Draw #8, Ongoing Commentary
End #1: The Koreans played tough this morning. Maybe they'll rebound. Their third just made a neato triple against the Czechs. Meanwhile the US has developed the first end well and is in good shape to take a deuce, which they did. France stole one against Norway, and the Czechs (despite the triple) had an easy draw for two against Korea.
End #2: Interesting that this year all the teams have the same length of break between ends. It seemed to me that at some point in the past, the teams being featured on television had longer breaks. No more, though. So far, as expected, Denmark looks over-matched by the Swiss, though they have one in the rings with two guards that the Swiss couldn't get through. Stoughton blanks, but because Nergard (Norway, vice) wrecked on a guard, Norway is in trouble. Korea calls a time-out already to discuss their situation with lots of rocks in play. And the set-up by Denmark led to their being able to score tw0. Meanwhile, Norway gives up yet another steal to France.

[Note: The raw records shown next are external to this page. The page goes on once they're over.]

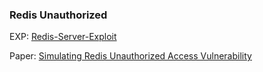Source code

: ### Redis Unauthorized

EXP: [Redis-Server-Exploit](https://raw.githubusercontent.com/Avinash-acid/Redis-Server-Exploit/master/redis.py)

Paper: [Simulating Redis Unauthorized Access Vulnerability](https://zhuzhuuu.com/pentesting-simulation/2018-07/redis-unauthorized-access-vul)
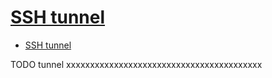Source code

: # [SSH tunnel](https://www.ssh.com/ssh/tunneling/)

- [SSH tunnel](#ssh-tunnel)















TODO tunnel xxxxxxxxxxxxxxxxxxxxxxxxxxxxxxxxxxxxxxxxx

I'll focus on the Korea-Czech game for a bit because they have so many rocks in play. After their time-out, the Korean 3rd beautifully tapped back a few Czech stones, and now the Czechs are taking a lot of time to discuss the situation. This is all very complex for just the second end.
[Memo to Jill Officer: if you're concerned about spilling coffee, try drinking it with a straw]
Korea had a chance for a not-too-crazy double tap to score 5, but wrecked on the guard and scored only one.
Next: The games are now on different ends, so I'll just post general reflections now and then. The US is playing very well against Canada, but Stoughton split the rings fairly early on, enabling him to score two and tie up the game. The Danes are giving the Swiss fits in the third end, lying two with some guards, so the only option is for the Swiss to try to draw for one. But the draw is through a port that is not all all that big. He was light and Denmark stole two. And between Norway and France, Ulsrud was forced to draw for one. I haven't looked at the curling percentages yet, but I wonder how much they are in line with the general observations on the media bench(es).